(Records drawn from a dataset)
━━━━━━━━━━━━━━━━

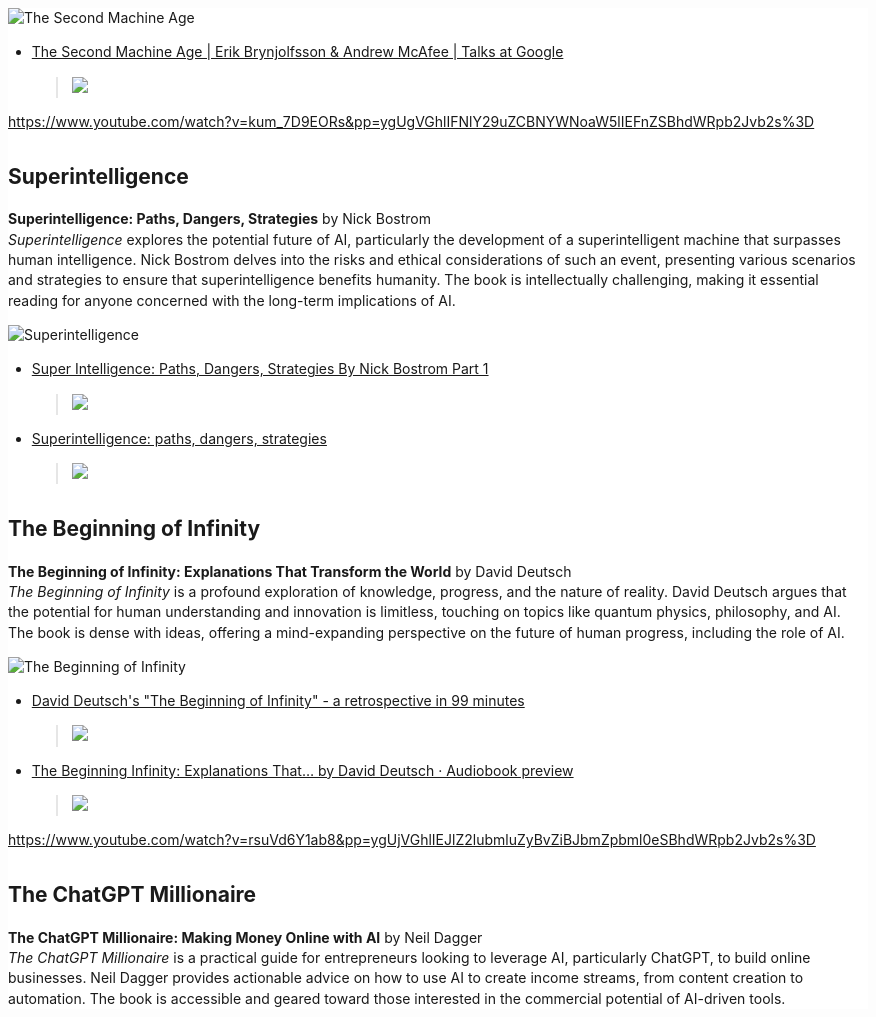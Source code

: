 ![The Second Machine Age]

* [The Second Machine Age | Erik Brynjolfsson & Andrew McAfee | Talks at Google](https://www.youtube.com/watch?v=kum_7D9EORs)
	> [<img src="https://img.youtube.com/vi/kum_7D9EORs/0.jpg" width="200">](https://www.youtube.com/watch?v=kum_7D9EORs "The Second Machine Age | Erik Brynjolfsson & Andrew McAfee | Talks at Google by Talks at Google 43K views 1 hour, 02 minutes, 30 seconds")

https://www.youtube.com/watch?v=kum_7D9EORs&pp=ygUgVGhlIFNlY29uZCBNYWNoaW5lIEFnZSBhdWRpb2Jvb2s%3D

## Superintelligence

**Superintelligence: Paths, Dangers, Strategies** by Nick Bostrom  
   *Superintelligence* explores the potential future of AI, particularly the development of a superintelligent machine that surpasses human intelligence. Nick Bostrom delves into the risks and ethical considerations of such an event, presenting various scenarios and strategies to ensure that superintelligence benefits humanity. The book is intellectually challenging, making it essential reading for anyone concerned with the long-term implications of AI.

![Superintelligence]

* [Super Intelligence: Paths, Dangers, Strategies By Nick Bostrom Part 1](https://www.youtube.com/watch?v=e8_eIHeiD-g)
	> [<img src="https://img.youtube.com/vi/e8_eIHeiD-g/0.jpg" width="200">](https://www.youtube.com/watch?v=e8_eIHeiD-g "Super Intelligence: Paths, Dangers, Strategies By Nick Bostrom Part 1 by Bonte Audiobooks 12K views 7 hour, 46 minutes, 10 seconds")

* [Superintelligence: paths, dangers, strategies](https://www.youtube.com/watch?v=jupxhH9mE-g)
	> [<img src="https://img.youtube.com/vi/jupxhH9mE-g/0.jpg" width="200">](https://www.youtube.com/watch?v=jupxhH9mE-g "Professor Nick Bostrom, Director, Oxford Martin Programme on the Impacts of Future Technologies Join Professor Nick Bostrom by Oxford Martin School 23K views 1 hour, 11 minutes, 54 seconds")

## The Beginning of Infinity

**The Beginning of Infinity: Explanations That Transform the World** by David Deutsch  
   *The Beginning of Infinity* is a profound exploration of knowledge, progress, and the nature of reality. David Deutsch argues that the potential for human understanding and innovation is limitless, touching on topics like quantum physics, philosophy, and AI. The book is dense with ideas, offering a mind-expanding perspective on the future of human progress, including the role of AI.

![The Beginning of Infinity]

* [David Deutsch's "The Beginning of Infinity" - a retrospective in 99 minutes](https://www.youtube.com/watch?v=PKhZvfqJPjA)
	> [<img src="https://img.youtube.com/vi/PKhZvfqJPjA/0.jpg" width="200">](https://www.youtube.com/watch?v=PKhZvfqJPjA "This is episode 99 of ToKCast. More than any other work, the contents by Brett Hall 11K views 1 hour, 39 minutes, 01 seconds")

* [The Beginning Infinity: Explanations That… by David Deutsch · Audiobook preview](https://www.youtube.com/watch?v=rsuVd6Y1ab8)
	> [<img src="https://img.youtube.com/vi/rsuVd6Y1ab8/0.jpg" width="200">](https://www.youtube.com/watch?v=rsuVd6Y1ab8 "The Beginning Infinity: Explanations That… by David Deutsch · Audiobook preview by Google Play Books 633 views 2 hour, 00 minutes, 55 seconds")

https://www.youtube.com/watch?v=rsuVd6Y1ab8&pp=ygUjVGhlIEJlZ2lubmluZyBvZiBJbmZpbml0eSBhdWRpb2Jvb2s%3D

## The ChatGPT Millionaire

**The ChatGPT Millionaire: Making Money Online with AI** by Neil Dagger  
   *The ChatGPT Millionaire* is a practical guide for entrepreneurs looking to leverage AI, particularly ChatGPT, to build online businesses. Neil Dagger provides actionable advice on how to use AI to create income streams, from content creation to automation. The book is accessible and geared toward those interested in the commercial potential of AI-driven tools.


[Human Compatible]: https://upload.wikimedia.org/wikipedia/en/d/db/Human_Compatible_%28Stuart_J._Russell%2C_2019%29_book_cover.jpg?20200212000359 "Human Compatible by Stuart Russell is a thought-provoking read on the future of artificial intelligence. It delves into the risks that AI poses to our civilization, and proposes solutions for ensuring a safe and desirable outcome" 
[Scary Smart]: https://m.media-amazon.com/images/I/71AaM8HAVdL._SY425_.jpg "Scary Smart will teach you how to navigate the scary and inevitable intrusion of Artificial Intelligence, with an accessible blueprint for creating a harmonious future alongside AI. From Mo Gawdat, the former Chief Business Officer at Google [X] and bestselling author of Solve for Happy"
[LLM Prompt]: https://m.media-amazon.com/images/I/71rUVP+hP6L._SY342_.jpg "A practical approach to Prompt Engineering for developers. Dive into the world of Prompt Engineering agility, optimizing your prompts for dynamic LLM interactions. Learn with hands-on examples from the real world and elevate your developer experience with LLMs. Discover how the right prompts can revolutionize your interactions with LLMs"
[Adversarial Machine Learning]: https://m.media-amazon.com/images/I/61JgoQK4coL._SY342_.jpg "A critical challenge in deep learning is the vulnerability of deep learning networks to security attacks from intelligent cyber adversaries. Even innocuous perturbations to the training data can be used to manipulate the behaviour of deep networks in unintended ways. In this book, we review the latest developments in adversarial attack technologies in computer vision"
[Power and Prediction]: https://m.media-amazon.com/images/I/61M90+8nF+L._SY342_.jpg "Disruption resulting from the proliferation of AI is coming. The authors of the bestselling Prediction Machines can help you prepare."
[Doing AI]: https://m.media-amazon.com/images/I/61eW54uvYzL._SY342_.jpg "When businesses try to “do AI,” they place an abstract solution before problems and customers without fully considering whether it is wise, whether the hype is true, or how AI will impact their organization in the long term. Often absent is sound reasoning for why they should go down this path in the first place."
[The coming wave]: https://m.media-amazon.com/images/I/81zQiMu4A5L._SY342_.jpg "The coming wave"
[2030]: https://m.media-amazon.com/images/I/41U+NVmNvLL._SY445_SX342_.jpg "2030 (2020) by Mauro F. Guillén is an eye-opening exploration of how the world is set to change in the next decade and why it matters to us. Here's why this book is definitely worth reading: Offers a fascinating and well researched analysis of major trends and factors driving global transformation in the near future."
[The AI Revolution]: https://m.media-amazon.com/images/I/817jRSF7zlL._SY342_.jpg "AI is having a profound impact on nearly every sector of the workforce. Huge professional and financial opportunities await in the key domains of computer networking, cybersecurity, IoT, and cloud computing. The AI Revolution in Networking, Cybersecurity, and Emerging Technologies will give you the edge you need to harness AI for your benefit."
[The man from the Future]: https://m.media-amazon.com/images/I/41q9ivmuHTL._SY445_SX342_.jpg "More than just a biography, The Man from the Future elucidates the breath-taking scientific progress in the mid-20th century, skillfully woven together in the story of one man, John von Neumann. A gripping tale of the most significant mathematical, scientific and geopolitical events of the early 20th century"
[Artificial Intelligence]: https://m.media-amazon.com/images/I/71550omTRxL._SY342_.jpg "Melanie Mitchell separates science fact from science fiction in this sweeping examination of the current state of AI and how it is remaking our world"
[Impromptu]: https://m.media-amazon.com/images/I/41LQHM-P-hL._SY445_SX342_.jpg "Impromptu: Amplifying Our Humanity Through AI, written by Reid Hoffman with GPT-4, offers readers a travelog of the future — exploring how AI, and especially Large Language Models like GPT-4, can elevate humanity across key areas like education, business, and creativity."
[AI Revolution in Medicine]: https://m.media-amazon.com/images/I/41XFQx-GTGL._SY445_SX342_.jpg "The evolution of AI has profoundly transformed how we interact with technology and how we perform our professional activities. AI is increasingly capable of performing complex cognitive tasks, replacing repetitive tasks, and even making decisions based on large volumes of data"
[Futureproof]: https://m.media-amazon.com/images/I/31EFRn74RtL._SY445_SX342_.jpg "He shares the secrets of people and organizations that have thrived during periods of technological change, and explains how we can protect our own futures, with lessons like: Be surprising, social, and scarce. Resist machine drift. Leave handprints"
[Human + Machine]: https://m.media-amazon.com/images/I/41D-vf9dOBL._SY445_SX342_.jpg "Human + Machine shows how jobs and tasks can be rethought and redesigned such that people and machines achieve more effective, efficient outcomes together. The book's practical and valuable examples bring the future to life."
[Predicting the Unknown]: https://m.media-amazon.com/images/I/413uJ1P+aML._SY445_SX342_.jpg "As a society, we’re in a constant struggle to control uncertainty and predict the unknown. Quite often, we think of scientific fields and theories as being separate from each other. But a more careful investigation can uncover the common thread that ties many of those together. From ChatGPT, to Amazon’s Alexa, to Apple’s Siri, data science, and computer science have become part of our lives"
[Advanced Analytics and AI]: https://m.media-amazon.com/images/I/8175GRpbT7L._SY342_.jpg "Once thought of as science fiction, major corporations are already beginning to use cognitive systems to assist in providing wealth advice and also in medication treatment. The use of Cognitive Analytics/Artificial Intelligence (AI) Systems is set to accelerate, with the expectation that it’ll be considered ‘mainstream’ in the next 5 – 10 years"
[ChatGPT for Beginners]: https://m.media-amazon.com/images/I/61TjyPzWEqL._SY342_.jpg "If you’re a complete newbie who’s wondering exactly what ChatGPT is, what is does, and how it can be a valuable resource for non-coders, this is the book for you. With a comprehensive exploration of ChatGPT’s features, foundations, and applications, this guide will serve as a valuable resource for beginners venturing into the world of conversational AI"
[Your Face Belongs To Us]: https://m.media-amazon.com/images/I/41pi-D-0jrL._SY445_SX342_.jpg "Your Face Belongs to Us is a gripping true story. It illuminates our tortured relationship with technology, the way it entertains us even as it exploits us, and it presents a powerful warning that in the absence of regulation, this technology will spell the end of our anonymity"
[The Creativity Code]: https://m.media-amazon.com/images/I/71SrUxU806L._SY342_.jpg "The Creativity Code by Marcus du Sautoy is an exploration of the role of artificial intelligence in the creative process. It highlights the ways in which machines are changing the nature of art and the potential implications for human creativity."
[Before Machine Learning]: https://m.media-amazon.com/images/I/81O8ai1VQfL._SY342_.jpg "Has the abstract nature of linear algebra ever left you overwhelmed? Do you yearn to unlock the essence of machine learning but are bogged down by the intricacy of the mathematics? Dive into a realm where linear algebra unfolds not just as numerical operations, but as a powerful story."
[Blood in the Machine]: https://m.media-amazon.com/images/I/61s97GIgZfL._SY342_.jpg "Blood in the Machine compares the labor struggles of the Industrial Revolution to today's abusive gig economy.... Derived from an immense trove of archival materials and secondary historical sources, Merchant brings a journalist's touch to the Luddites' travails, drawing connections between the conflicts."
[Rebooting AI]: https://m.media-amazon.com/images/I/41JVYTzFi+L._SY445_SX342_.jpg "The book Rebooting AI explains why a different approach other than deep learning is needed to unlock the potential of AI. Authors Gary Marcus and Ernest Davis propose that AI programs will have to have a large body of knowledge about the world in general, represented symbolically."
[The Theory and Practice of Enterprise AI]: https://m.media-amazon.com/images/I/61cAuRDRIqL._SY342_.jpg "Advancements in deep learning, reinforcement learning, and generative AI have dramatically extended the toolkit of machine learning methods available to enterprise practitioners. This book provides a comprehensive guide to how marketing, supply chain, and production operations can be improved using these new methods, as well as their use in conjunction with traditional."
[The Second Machine Age]: https://upload.wikimedia.org/wikipedia/en/c/cb/The_Second_Machine_Age.jpg "The Second Machine Age begins with a look at the “big stories” that govern our perception of technological history, and which simultaneously bias us when we try to look into the future. The authors contend that the evolution of global society began with the advent of the steam machine in the mid-eighteenth century"
[Superintelligence]: https://upload.wikimedia.org/wikipedia/en/4/45/Superintelligence.jpg "Oxford philosopher Nick Bostrom's Superintelligence was written in 2014 to raise awareness about the possibility of AI suddenly exceeding human capabilities, spark discussion about the risks inherent in this scenario, and foster collaboration in managing those risks."
[The Beginning of Infinity]: https://m.media-amazon.com/images/I/41xYdjJIBoL._SY445_SX342_.jpg "'The Beginning of Infinity' by David Deutsch explores the concept of infinite knowledge and its impact on science and human progress. It views science as a method of explaining and shaping the world, and argues that knowledge is what distinguishes us as a species."
[The ChatGPT Millionaire]: https://m.media-amazon.com/images/I/41AYr7NxXoL._SY445_SX342_.jpg "The ChatGPT Millionaire introduces a revolutionary approach to making money online, utilizing the power of chatbots. The author's expertise shines through as they explain the potential of this technology and how to leverage it effectively."
[Our Final Invention]: https://m.media-amazon.com/images/I/71wBMUCCTvL._SY342_.jpg "Our Final Invention: Artificial Intelligence and the End of the Human Era is a 2013 non-fiction book by the American author James Barrat. The book discusses the potential benefits and possible risks of human-level or super-human artificial intelligence. Those supposed risks include extermination of the human race."
[AI Powered]: https://m.media-amazon.com/images/I/5158mXOlOUL._SY445_SX342_.jpg "The AI-Powered Product Manager: Combining Strategy and Technology is a comprehensive guide designed to equip product managers with the knowledge and tools needed to excel in the rapidly evolving world of AI and Machine Learning"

━━━━━━━━━━━━━━━━

• Directions
Transcribe, from the records above, the first line and every line after it up to and including the line with "## Superintelligence"; omit pictures.

• Answer to this task
Source code

: ![The Second Machine Age]

* [The Second Machine Age | Erik Brynjolfsson & Andrew McAfee | Talks at Google](https://www.youtube.com/watch?v=kum_7D9EORs)
	> [<img src="https://img.youtube.com/vi/kum_7D9EORs/0.jpg" width="200">](https://www.youtube.com/watch?v=kum_7D9EORs "The Second Machine Age | Erik Brynjolfsson & Andrew McAfee | Talks at Google by Talks at Google 43K views 1 hour, 02 minutes, 30 seconds")

https://www.youtube.com/watch?v=kum_7D9EORs&pp=ygUgVGhlIFNlY29uZCBNYWNoaW5lIEFnZSBhdWRpb2Jvb2s%3D

## Superintelligence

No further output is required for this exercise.